Между тем, повторяющиеся отступления в рамках предшествующих пассажей бросили уже тень на Закон Моисеев, несмотря на то, что он был дан Богом. Павел неоднократно упоминал ограниченность (см. 3:20, 27–29) или даже негативные аспекты Закона (см. 4:15; 5:13, 20). В особенности постулирование в 5:20 тесной связи между Законом и грехом настоятельно призывает Павла дать объяснения по этому предмету. Это — вызов, на который он подробно отвечает в главах шестой, седьмой и в 8:1–11 (или даже 1–17). (Конечно, эта необходимость не возникает внезапно, но становится частью проекта Павла — объяснить проповедуемую им Благую весть.)
В первой части шестой главы (стихи 1–11) Павел рассуждает, исходя из своего понимания спасения. Если Иисус умер за наши грехи и воскрес ради нашего оправдания (см. 4:25), то мы вовлечены в это событие. Он пострадал вместо нас не для того, чтобы оставить нас без изменений, такими, какие мы сейчас, но чтобы вовлечь нас в свое состояние победы над грехом и смертью. Вера в Иисуса Христа означает отождествление с Ним и участие в Его опыте божественной силы. В стихах 3–4 упоминается крещение как знак этого отождествления с Ним и радикального изменения, производимого в жизни всех тех, кто принадлежит Ему. Разумеется, это новое направление всей жизни того или иного человека должно перейти на все его каждодневные решения (см. стихи 12–14).
Во второй половине этой главы предлагается анализ человеческого существования вообще с целью показать, что «автономия» или «самостоятельность» невозможны. Каждый человек непременно служит чему‑то (или кому‑то), имеющему более высокое достоинство: тем ценностям, которые делают жизнь стоящей того, чтобы прожить ее, или, по крайней мере, обещают сделать ее таковой. Ваш единственный выбор — между разными направлениями, которым вы могли бы посвятить свою жизнь. К несчастью, существуют влечения, которые рано или поздно оказываются разрушительными, а то и смертоносными. Корнем такого опыта является грех, который отплачивает своим рабам смертью, тогда как дар Божий во Христе — это вечная жизнь (стих 23). Вся эта глава не оставляет никаких сомнений в том, что христианство (если использовать этот термин, хотя он появился позже) — не в меньшей степени, чем иудаизм, «нравственное единобожие»: отсюда — взаимозаменяемость понятий «Бога» и «праведности» как противоположностей «греха» и «скверны».
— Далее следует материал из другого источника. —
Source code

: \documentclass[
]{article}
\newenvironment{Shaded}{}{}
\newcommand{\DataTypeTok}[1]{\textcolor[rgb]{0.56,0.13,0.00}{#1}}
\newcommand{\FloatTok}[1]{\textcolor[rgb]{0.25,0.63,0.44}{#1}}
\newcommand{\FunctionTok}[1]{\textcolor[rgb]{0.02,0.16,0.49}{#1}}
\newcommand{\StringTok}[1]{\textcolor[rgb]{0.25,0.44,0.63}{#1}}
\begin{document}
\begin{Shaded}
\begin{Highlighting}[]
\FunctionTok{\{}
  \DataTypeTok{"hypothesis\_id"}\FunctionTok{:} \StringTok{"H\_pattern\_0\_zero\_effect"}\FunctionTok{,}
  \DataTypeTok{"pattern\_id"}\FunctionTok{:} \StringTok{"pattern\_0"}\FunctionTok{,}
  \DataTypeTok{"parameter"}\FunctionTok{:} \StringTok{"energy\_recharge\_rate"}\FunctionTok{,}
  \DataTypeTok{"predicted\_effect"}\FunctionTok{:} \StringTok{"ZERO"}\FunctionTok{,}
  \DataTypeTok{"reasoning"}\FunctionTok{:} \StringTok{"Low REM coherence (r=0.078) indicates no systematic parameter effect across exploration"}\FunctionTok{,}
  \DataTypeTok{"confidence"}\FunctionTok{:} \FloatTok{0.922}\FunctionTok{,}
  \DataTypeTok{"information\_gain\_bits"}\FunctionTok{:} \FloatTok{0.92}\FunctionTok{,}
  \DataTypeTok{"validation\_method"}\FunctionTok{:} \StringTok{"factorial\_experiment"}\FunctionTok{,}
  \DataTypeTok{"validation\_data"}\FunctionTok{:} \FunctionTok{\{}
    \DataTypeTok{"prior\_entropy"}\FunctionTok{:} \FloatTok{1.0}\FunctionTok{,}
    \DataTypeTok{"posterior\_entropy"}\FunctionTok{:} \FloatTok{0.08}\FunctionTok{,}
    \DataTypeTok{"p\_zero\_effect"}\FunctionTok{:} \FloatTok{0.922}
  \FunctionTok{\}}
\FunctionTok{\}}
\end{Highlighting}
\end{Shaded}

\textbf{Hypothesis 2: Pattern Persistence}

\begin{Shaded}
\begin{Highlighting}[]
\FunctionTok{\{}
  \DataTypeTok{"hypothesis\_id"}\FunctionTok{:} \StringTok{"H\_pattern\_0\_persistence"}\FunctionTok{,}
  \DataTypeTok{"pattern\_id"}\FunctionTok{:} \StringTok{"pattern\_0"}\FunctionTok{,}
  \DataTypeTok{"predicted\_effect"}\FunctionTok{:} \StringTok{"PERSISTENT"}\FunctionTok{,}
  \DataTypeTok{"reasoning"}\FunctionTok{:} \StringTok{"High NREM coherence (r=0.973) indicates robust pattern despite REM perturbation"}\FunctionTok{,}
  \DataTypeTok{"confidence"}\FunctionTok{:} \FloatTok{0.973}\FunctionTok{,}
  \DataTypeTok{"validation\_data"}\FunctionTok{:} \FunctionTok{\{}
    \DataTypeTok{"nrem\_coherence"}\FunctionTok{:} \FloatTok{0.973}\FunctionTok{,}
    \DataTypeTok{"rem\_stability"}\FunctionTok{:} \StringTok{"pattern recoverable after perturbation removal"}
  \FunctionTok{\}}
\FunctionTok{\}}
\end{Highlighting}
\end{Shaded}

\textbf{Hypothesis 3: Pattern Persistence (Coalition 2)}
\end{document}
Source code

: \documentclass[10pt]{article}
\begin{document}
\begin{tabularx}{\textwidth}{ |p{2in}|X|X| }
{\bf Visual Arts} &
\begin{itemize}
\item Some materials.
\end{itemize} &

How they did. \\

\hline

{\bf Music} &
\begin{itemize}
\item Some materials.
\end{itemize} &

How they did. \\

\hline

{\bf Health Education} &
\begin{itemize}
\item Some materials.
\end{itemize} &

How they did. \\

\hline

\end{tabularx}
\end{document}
После того как отклонено ложное понимание, оглашенное в 6:1, 15, — что оправданность верой якобы угрожает нравственности, — взгляд Павла на роль Закона все еще требует разъяснений. Это — основная тема главы седьмой. Павел начинает с того, что говорит о тех изменениях, которые вызывает в жизни верующего его приобщение к Христу (стихи 1–6). Он даже заостряет вызывающий характер более ранних утверждений, вводя идею свободы от Закона и намекая исподволь на причинную связь между Законом и грехом (стих 6). То, что он имеет в виду, становится ясным в стихах 7–14, где Павел описывает (в стиле личной исповеди, направленной, однако, на то, чтобы выразить антропологическую истину) то, как запреты ведут как раз к тому образу действий, который они хотят предотвратить. Эта психологическая интуиция вошла в поговорку уже во времена Павла и остается той же до сего дня; в то же время форма выражения в этом отрывке наводит на мысль об истории «грехопадения» в Быт 3. Вывод: в Законе самом по себе нет ничего плохого или ошибочного (см. стихи 12 и 14); это нас следует обвинить в слабости Закона (см. 8:3).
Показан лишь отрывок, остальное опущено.